↓↓↓

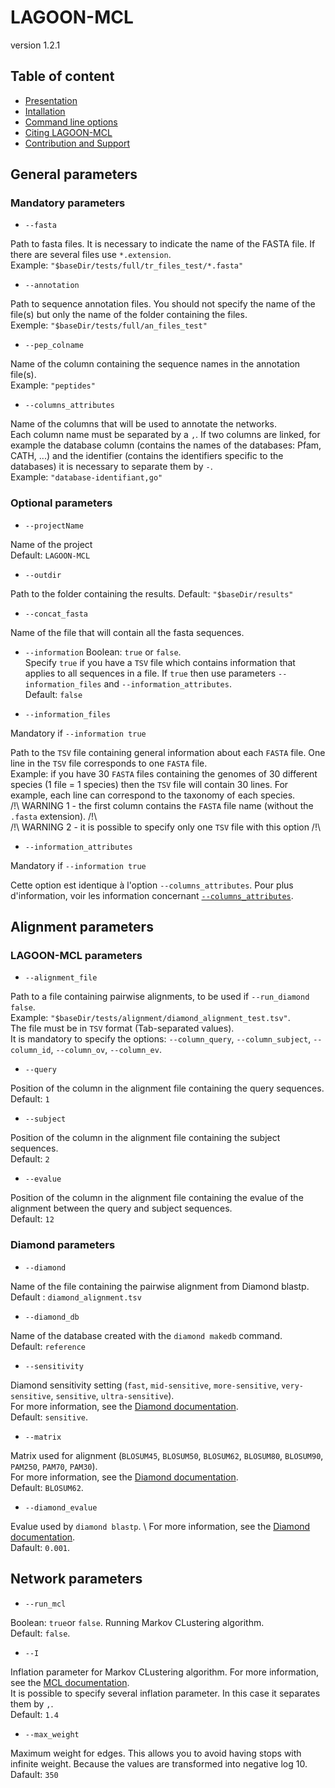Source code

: # LAGOON-MCL

version 1.2.1

## Table of content

* [Presentation](index.md)
* [Intallation](installation.md)
* [Command line options](command.md)
* [Citing LAGOON-MCL](citation.md)
* [Contribution and Support](contact.md)

## General parameters

### Mandatory parameters

* `--fasta`

Path to fasta files. It is necessary to indicate the name of the FASTA file. If there are several files use `*.extension`. \
Example: `"$baseDir/tests/full/tr_files_test/*.fasta"`

* `--annotation`

Path to sequence annotation files. You should not specify the name of the file(s) but only the name of the folder containing the files. \
Exemple: `"$baseDir/tests/full/an_files_test"`

* `--pep_colname`

Name of the column containing the sequence names in the annotation file(s). \
Example: `"peptides"`

* `--columns_attributes`

Name of the columns that will be used to annotate the networks. \
Each column name must be separated by a `,`. If two columns are linked, for example the database column (contains the names of the databases: Pfam, CATH, ...) and the identifier (contains the identifiers specific to the databases) it is necessary to separate them by `-`. \
Example: `"database-identifiant,go"`

### Optional parameters

* `--projectName`

Name of the project \
Default: `LAGOON-MCL`

* `--outdir`

Path to the folder containing the results.
Default: `"$baseDir/results"`

* `--concat_fasta`

Name of the file that will contain all the fasta sequences.

* `--information`
Boolean: `true` or `false`. \
Specify `true` if you have a `TSV` file which contains information that applies to all sequences in a file.
If `true` then use parameters `--information_files` and `--information_attributes`. \
Default: `false`

* `--information_files`

Mandatory if `--information true`

Path to the `TSV` file containing general information about each `FASTA` file. One line in the `TSV` file corresponds to one `FASTA` file. \
Example: if you have 30 `FASTA` files containing the genomes of 30 different species (1 file = 1 species) then the `TSV` file will contain 30 lines. For example, each line can correspond to the taxonomy of each species. \
/!\ WARNING 1 - the first column contains the `FASTA` file name (without the `.fasta` extension). /!\ \
/!\ WARNING 2 - it is possible to specify only one `TSV` file with this option /!\

* `--information_attributes`

Mandatory if `--information true`

Cette option est identique à l'option `--columns_attributes`. Pour plus d'information, voir les information concernant [`--columns_attributes`](command.md#mandatory-parameters).

## Alignment parameters

### LAGOON-MCL parameters

* `--alignment_file`

Path to a file containing pairwise alignments, to be used if `--run_diamond false`. \
Example: `"$baseDir/tests/alignment/diamond_alignment_test.tsv"`. \
The file must be in `TSV` format (Tab-separated values). \
It is mandatory to specify the options: `--column_query`, `--column_subject`, `--column_id`, `--column_ov`, `--column_ev`. 

* `--query`

Position of the column in the alignment file containing the query sequences. \
Default: `1`

* `--subject`

Position of the column in the alignment file containing the subject sequences. \
Default: `2`

* `--evalue`

Position of the column in the alignment file containing the evalue of the alignment between the query and subject sequences. \
Default: `12`

### Diamond parameters

* `--diamond`

Name of the file containing the pairwise alignment from Diamond blastp. \
Default : `diamond_alignment.tsv`

* `--diamond_db`

Name of the database created with the `diamond makedb` command. \
Default: `reference`

* `--sensitivity`

Diamond sensitivity setting (`fast`, `mid-sensitive`, `more-sensitive`, `very-sensitive`, `sensitive`, `ultra-sensitive`). \
For more information, see the [Diamond documentation](https://github.com/bbuchfink/diamond/wiki/3.-Command-line-options#sensitivity-modes). \
Default: `sensitive`. 

* `--matrix`

Matrix used for alignment (`BLOSUM45`, `BLOSUM50`, `BLOSUM62`, `BLOSUM80`, `BLOSUM90`, `PAM250`, `PAM70`, `PAM30`). \
For more information, see the [Diamond documentation](https://github.com/bbuchfink/diamond/wiki/3.-Command-line-options#alignment-options). \
Default: `BLOSUM62`. 

* `--diamond_evalue`

Evalue used by `diamond blastp`. \ 
For more information, see the [Diamond documentation](https://github.com/bbuchfink/diamond/wiki/3.-Command-line-options#output-options). \
Dafault: `0.001`.

## Network parameters

* `--run_mcl`

Boolean: `true`or `false`. Running Markov CLustering algorithm. \
Default: `false`.

* `--I`

Inflation parameter for Markov CLustering algorithm. For more information, see the [MCL documentation](https://micans.org/mcl/). \
It is possible to specify several inflation parameter. In this case it separates them by `,`. \
Default: `1.4`

* `--max_weight`

Maximum weight for edges. This allows you to avoid having stops with infinite weight. Because the values are transformed into negative log 10. \
Dafault: `350`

↑↑↑

- About this exercise:
With "Position" as the string to find, copy every line of the records that holds it.

- Your response:
Position of the column in the alignment file containing the query sequences. \
Position of the column in the alignment file containing the subject sequences. \
Position of the column in the alignment file containing the evalue of the alignment between the query and subject sequences. \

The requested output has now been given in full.